Personal details
- Born: Garfield Devoe Rogers Sr. Jan 23, 1885 Thomaston, Upson County, Georgia, USA
- Died: February 22, 1951 Tampa

= Garfield Devoe Rogers Sr. =

Garfield Devoe Rogers Sr. (1885-1951) was an entrepreneur, community leader and philanthropist in Tampa and Bradenton, Florida.

He founded a life insurance company for blacks during racial segregation in the United States and helped fund the establishment of Rogers Park, Tampa, the first golf course for Tampa's black residents during the segregation era and the second golf course for blacks in Florida after one was established in Miami Gardens.

He obtained his early schooling at Thomaston, Ga., and later took correspondence courses in law and real estate brokerage from Washington and Chicago schools.

He came to Florida from Georgia in 1906 and went to Bradenton where he was engaged in the undertaking business. While there, he was at one time supervisor of black schools of Manatee County.

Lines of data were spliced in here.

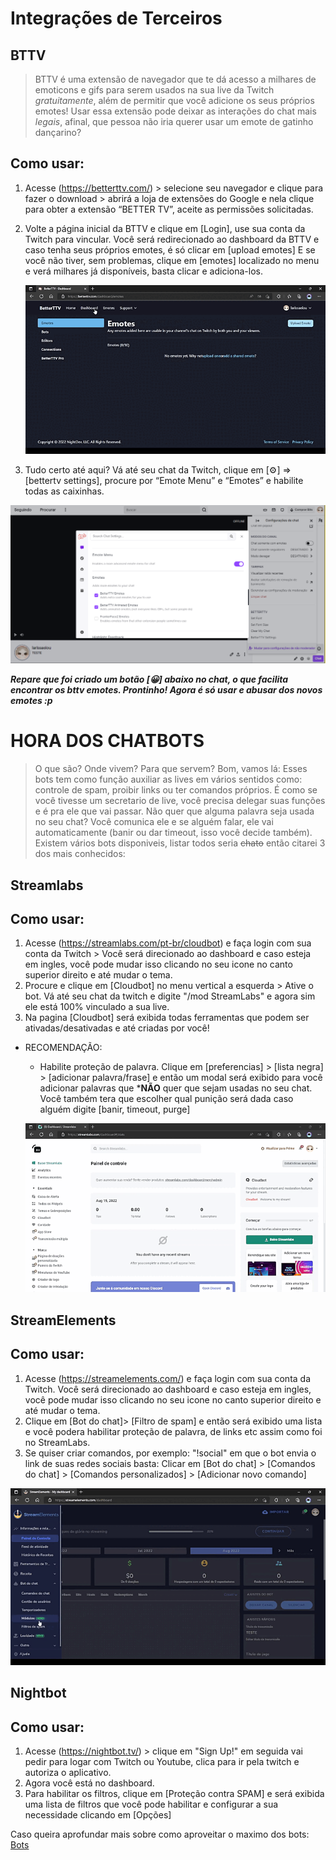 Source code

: # Integrações de Terceiros

## BTTV 
> BTTV é uma extensão de navegador que te dá acesso a milhares de  emoticons e gifs para serem usados na sua live da Twitch *gratuitamente*, além de permitir que você adicione os seus próprios emotes! Usar essa extensão pode deixar as interações do chat mais *legais*, afinal, que pessoa não iria querer usar um emote de gatinho dançarino?

## Como usar: 

1. Acesse (https://betterttv.com/) > selecione seu navegador e clique para fazer o download > abrirá a loja de extensões do Google e nela clique para obter  a extensão “BETTER TV”, aceite as permissões solicitadas. 
2. Volte a página inicial da BTTV e clique em [Login], use sua conta da Twitch para vincular. Você será redirecionado ao dashboard da BTTV e caso tenha seus próprios emotes, é só clicar em [upload emotes] E se você não tiver, sem problemas, clique em [emotes] localizado no menu e verá milhares já disponíveis, basta clicar e adiciona-los.


   ![Emotes da BTTV](/assets/bttv-emotes-gif.gif)


3. Tudo certo até aqui? Vá até seu chat da Twitch, clique em [⚙️] ⇒ [bettertv settings], procure por “Emote Menu” e “Emotes” e habilite todas as caixinhas. 


  ![Modal BTTV habilitar emotes](../../assets/modal-bttv-emotes.PNG)
 
***Repare que foi criado um botão [😀] abaixo no chat, o que facilita encontrar os bttv emotes.
Prontinho! Agora é só usar e abusar dos novos emotes :p***

# HORA DOS CHATBOTS

> O que são? Onde vivem? Para que servem? Bom, vamos lá: 
Esses bots tem como função auxiliar as lives em vários sentidos como: controle de spam, proibir links ou ter comandos próprios. É como se você tivesse um secretario de live, você precisa delegar suas funções e é pra ele que vai passar. 
Não quer que alguma palavra seja usada no seu chat? Você comunica ele e se alguém falar, ele vai automaticamente (banir ou dar timeout, isso você decide também). Existem vários bots disponiveis, listar todos seria ~~chato~~ então citarei 3 dos mais conhecidos:


## Streamlabs 

## Como usar: 

1. Acesse (https://streamlabs.com/pt-br/cloudbot) e faça login com sua conta da Twitch > Você será direcionado ao dashboard e caso esteja em ingles, você pode mudar isso clicando no seu icone no canto superior direito e até mudar o tema.
2. Procure e clique em [Cloudbot] no menu vertical a esquerda > Ative o bot. Vá até seu chat da twitch e digite "/mod StreamLabs" e agora sim ele está 100% vinculado a sua live. 
3. Na pagina [Cloudbot] será exibida todas ferramentas que podem ser ativadas/desativadas e até criadas por você! 

- RECOMENDAÇÃO: 
  
  - Habilite proteção de palavra. Clique em [preferencias] > [lista negra] > [adicionar palavra/frase] e então um modal será exibido para você adicionar palavras que ***NÃO** quer que sejam usadas no seu chat. Você também tera que escolher qual punição será dada caso alguém digite [banir, timeout, purge]

  ![gif](../../assets/streamlabs-filtro-palavra.gif)


## StreamElements 

## Como usar: 

1. Acesse (https://streamelements.com/) e faça login com sua conta da Twitch. Você será direcionado ao dashboard e caso esteja em ingles, você pode mudar isso clicando no seu icone no canto superior direito e até mudar o tema.
2.  Clique em [Bot do chat]> [Filtro de spam] e então será exibido uma lista e você podera habilitar proteção de palavra, de links etc assim como foi no StreamLabs.
3. Se quiser criar comandos, por exemplo: "!social" em que o bot envia o link de suas redes sociais basta: Clicar em [Bot do chat] > [Comandos do chat] > [Comandos personalizados] > [Adicionar novo comando] 

  ![Gif](/assets/streamlabs-comando-gif.gif)

## Nightbot 

## Como usar: 

1. Acesse (https://nightbot.tv/) > clique em "Sign Up!" em seguida vai pedir para logar com Twitch ou Youtube, clica para ir pela twitch e autoriza o aplicativo. 
2. Agora você está no dashboard. 
3. Para habilitar os filtros, clique em [Proteção contra SPAM] e será exibida uma lista de filtros que você pode habilitar e configurar a sua necessidade clicando em [Opções]

Caso queira aprofundar mais sobre como aproveitar o maximo dos bots: [Bots](../6.Bots.md)

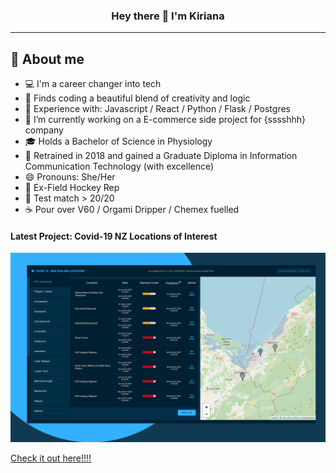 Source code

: 
<h3 align="center">Hey there 👋 I'm Kiriana </h3>
<hr>

## 📖 About me

* 💻 I'm a career changer into tech
* 🌱 Finds coding a beautiful blend of creativity and logic
* 🚀 Experience with: Javascript / React / Python / Flask / Postgres
* 🔭 I’m currently working on a E-commerce side project for {sssshhh} company
* 🎓 Holds a Bachelor of Science in Physiology 
* 🎨 Retrained in 2018 and gained a Graduate Diploma in Information Communication Technology (with excellence)
* 😄 Pronouns: She/Her
* 🏑 Ex-Field Hockey Rep
* 🏏 Test match > 20/20
* :coffee: Pour over V60 / Orgami Dripper / Chemex fuelled


#### Latest Project: Covid-19 NZ Locations of Interest
![alt text](https://github.com/KirianaBrown/KirianaBrown/blob/main/demo.png "Logo Title Text 1")


[Check it out here!!!!](https://covid19-nzlocations.netlify.app/)

<!--
**KirianaBrown/KirianaBrown** is a ✨ _special_ ✨ repository because its `README.md` (this file) appears on your GitHub profile.

Here are some ideas to get you started:

- 🔭 I’m currently working on ...
- 🌱 I’m currently learning ...
- 👯 I’m looking to collaborate on ...
- 🤔 I’m looking for help with ...
- 💬 Ask me about ...
- 📫 How to reach me: ...
- 😄 Pronouns: ...
- ⚡ Fun fact: ...
-->
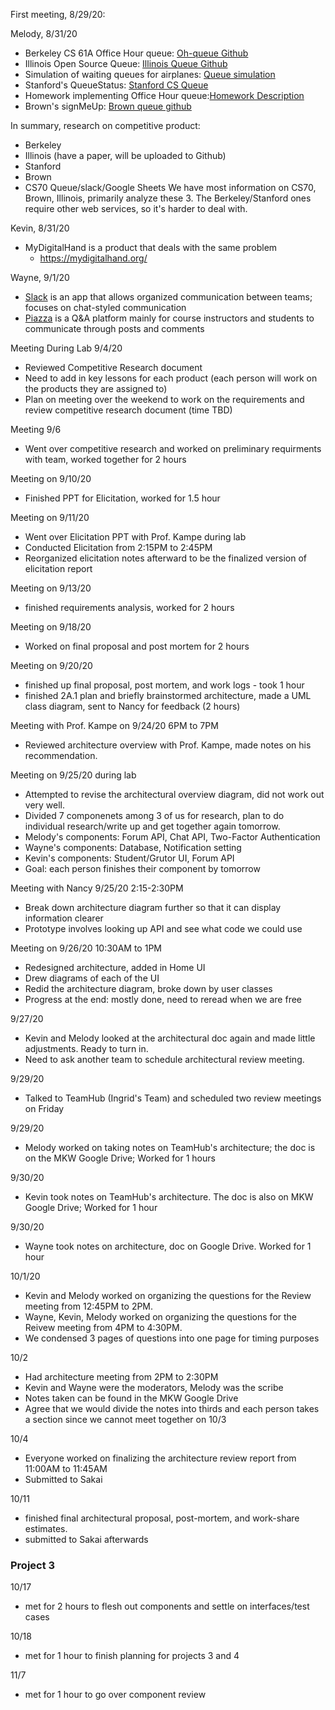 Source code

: First meeting, 8/29/20:

Melody, 8/31/20
* Berkeley CS 61A Office Hour queue: [Oh-queue Github](https://github.com/Cal-CS-61A-Staff/oh-queue)
* Illinois Open Source Queue: [Illinois Queue Github](https://github.com/illinois/queue)
* Simulation of waiting queues for airplanes: [Queue simulation](https://github.com/wilberh/Simulation-of-waiting-queues)
* Stanford's QueueStatus: [Stanford CS Queue](https://queuestatus.com/organizations/1)
* Homework implementing Office Hour queue:[Homework Description](https://cs1331.gitlab.io/fall2018/hw7/hw7-officehoursqueue.html)
* Brown's signMeUp: [Brown queue github](https://github.com/signmeup/signmeup)

In summary, research on competitive product:
* Berkeley
* Illinois (have a paper, will be uploaded to Github)
* Stanford
* Brown
* CS70 Queue/slack/Google Sheets 
We have most information on CS70, Brown, Illinois, primarily analyze these 3. The Berkeley/Stanford ones require other web services, so it's harder to deal with. 

Kevin, 8/31/20
* MyDigitalHand is a product that deals with the same problem
  * https://mydigitalhand.org/
  
Wayne, 9/1/20
* [Slack](https://slack.com/) is an app that allows organized communication between teams; focuses on chat-styled communication
* [Piazza](https://piazza.com/) is a Q&A platform mainly for course instructors and students to communicate through posts and comments

Meeting During Lab 9/4/20
* Reviewed Competitive Research document
* Need to add in key lessons for each product (each person will work on the products they are assigned to)
* Plan on meeting over the weekend to work on the requirements and review competitive research document (time TBD)

Meeting 9/6
* Went over competitive research and worked on preliminary requirments with team, worked together for 2 hours

Meeting on 9/10/20
* Finished PPT for Elicitation, worked for 1.5 hour

Meeting on 9/11/20
* Went over Elicitation PPT with Prof. Kampe during lab
* Conducted Elicitation from 2:15PM to 2:45PM
* Reorganized elicitation notes afterward to be the finalized version of elicitation report

Meeting on 9/13/20
* finished requirements analysis, worked for 2 hours

Meeting on 9/18/20
* Worked on final proposal and post mortem for 2 hours

Meeting on 9/20/20
* finished up final proposal, post mortem, and work logs - took 1 hour
* finished 2A.1 plan and briefly brainstormed architecture, made a UML class diagram, sent to Nancy for feedback (2 hours)

Meeting with Prof. Kampe on 9/24/20 6PM to 7PM
* Reviewed architecture overview with Prof. Kampe, made notes on his recommendation. 

Meeting on 9/25/20 during lab
* Attempted to revise the architectural overview diagram, did not work out very well. 
* Divided 7 componenets among 3 of us for research, plan to do individual research/write up and get together again tomorrow.
* Melody's components: Forum API, Chat API, Two-Factor Authentication
* Wayne's components: Database, Notification setting
* Kevin's components: Student/Grutor UI, Forum API
* Goal: each person finishes their component by tomorrow

Meeting with Nancy 9/25/20 2:15-2:30PM
* Break down architecture diagram further so that it can display information clearer
* Prototype involves looking up API and see what code we could use

Meeting on 9/26/20 10:30AM to 1PM
* Redesigned architecture, added in Home UI
* Drew diagrams of each of the UI
* Redid the architecture diagram, broke down by user classes
* Progress at the end: mostly done, need to reread when we are free

9/27/20 
* Kevin and Melody looked at the architectural doc again and made little adjustments. Ready to turn in. 
* Need to ask another team to schedule architectural review meeting. 

9/29/20
* Talked to TeamHub (Ingrid's Team) and scheduled two review meetings on Friday

9/29/20 
* Melody worked on taking notes on TeamHub's architecture; the doc is on the MKW Google Drive; Worked for 1 hours

9/30/20
* Kevin took notes on TeamHub's architecture. The doc is also on MKW Google Drive; Worked for 1 hour

9/30/20
* Wayne took notes on architecture, doc on Google Drive. Worked for 1 hour

10/1/20
* Kevin and Melody worked on organizing the questions for the Review meeting from 12:45PM to 2PM. 
* Wayne, Kevin, Melody worked on organizing the questions for the Reivew meeting from 4PM to 4:30PM.
* We condensed 3 pages of questions into one page for timing purposes

10/2
* Had architecture meeting from 2PM to 2:30PM
* Kevin and Wayne were the moderators, Melody was the scribe
* Notes taken can be found in the MKW Google Drive
* Agree that we would divide the notes into thirds and each person takes a section since we cannot meet together on 10/3

10/4 
* Everyone worked on finalizing the architecture review report from 11:00AM to 11:45AM
* Submitted to Sakai

10/11
* finished final architectural proposal, post-mortem, and work-share estimates.
* submitted to Sakai afterwards

### Project 3
10/17
* met for 2 hours to flesh out components and settle on interfaces/test cases

10/18 
* met for 1 hour to finish planning for projects 3 and 4

11/7
* met for 1 hour to go over component review
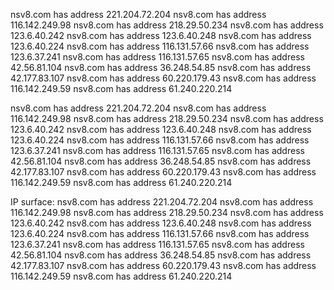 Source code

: nsv8.com has address 221.204.72.204 nsv8.com has address 116.142.249.98 nsv8.com has address 218.29.50.234 nsv8.com has address 123.6.40.242 nsv8.com has address 123.6.40.248 nsv8.com has address 123.6.40.224 nsv8.com has address 116.131.57.66 nsv8.com has address 123.6.37.241 nsv8.com has address 116.131.57.65 nsv8.com has address 42.56.81.104 nsv8.com has address 36.248.54.85 nsv8.com has address 42.177.83.107 nsv8.com has address 60.220.179.43 nsv8.com has address 116.142.249.59 nsv8.com has address 61.240.220.214

nsv8.com has address 221.204.72.204 nsv8.com has address 116.142.249.98 nsv8.com has address 218.29.50.234 nsv8.com has address 123.6.40.242 nsv8.com has address 123.6.40.248 nsv8.com has address 123.6.40.224 nsv8.com has address 116.131.57.66 nsv8.com has address 123.6.37.241 nsv8.com has address 116.131.57.65 nsv8.com has address 42.56.81.104 nsv8.com has address 36.248.54.85 nsv8.com has address 42.177.83.107 nsv8.com has address 60.220.179.43 nsv8.com has address 116.142.249.59 nsv8.com has address 61.240.220.214


IP surface:
nsv8.com has address 221.204.72.204 nsv8.com has address 116.142.249.98 nsv8.com has address 218.29.50.234 nsv8.com has address 123.6.40.242 nsv8.com has address 123.6.40.248 nsv8.com has address 123.6.40.224 nsv8.com has address 116.131.57.66 nsv8.com has address 123.6.37.241 nsv8.com has address 116.131.57.65 nsv8.com has address 42.56.81.104 nsv8.com has address 36.248.54.85 nsv8.com has address 42.177.83.107 nsv8.com has address 60.220.179.43 nsv8.com has address 116.142.249.59 nsv8.com has address 61.240.220.214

Coming to Tampa in 1933, Rogers assumed the presidency of the life insurance firm which then had assets of approximately $45,000. Through the years, he built the company to its present-day standing with assets of more than $1,600,000. Rogers took the lead in 1937 to get equal salaries for black teachers of Hillsborough County. He was a motivating force in the acquisition of the property which now houses Don Thompson High School. At the time of his death, he was on the staff of the Southern Regional Council, regional vice president of the National Negro League, on the staff of the National Association for the Advancement of Colored People, the National Urban League, and for many years a director of the Tampa Urban League. For thirty years he served as trustee of the Bethune-Cookman Negro College at Daytona Beach. He was past president of the National Negro Association.

==Legacy==
On June 7, 1951, the new park built by the City of Tampa Parks Department near Tampa's waterworks on the Hillsborough River was named in his honor. It was dedicated in a ceremony on June 17, 1951.

Rogers Garden Park Apartments, a segregated public housing project built in 1953 on 13th Avenue West between First Street and Ninth Street West, was also named for Rogers Sr. and was known as the Rogers Project. It was eventually demolished and the site is now home to the G.D. Rogers Garden Elementary School. Juneteenth celebrations have taken place on the site to commemorate its history and significance to the black community. It included about 180 2 and 3 bedroom units and was Bradenton’s first public housing. Home to cooks, maids, field workers, and teachers, it was close to Ninth Avenue West, a corridor of black businesses, and the Palms of Bradenton on the other side of First Street was showplace for black entertainers like James Brown and Etta James.

In April 2013 a bust of Rogers was added along the Tampa Riverwalk.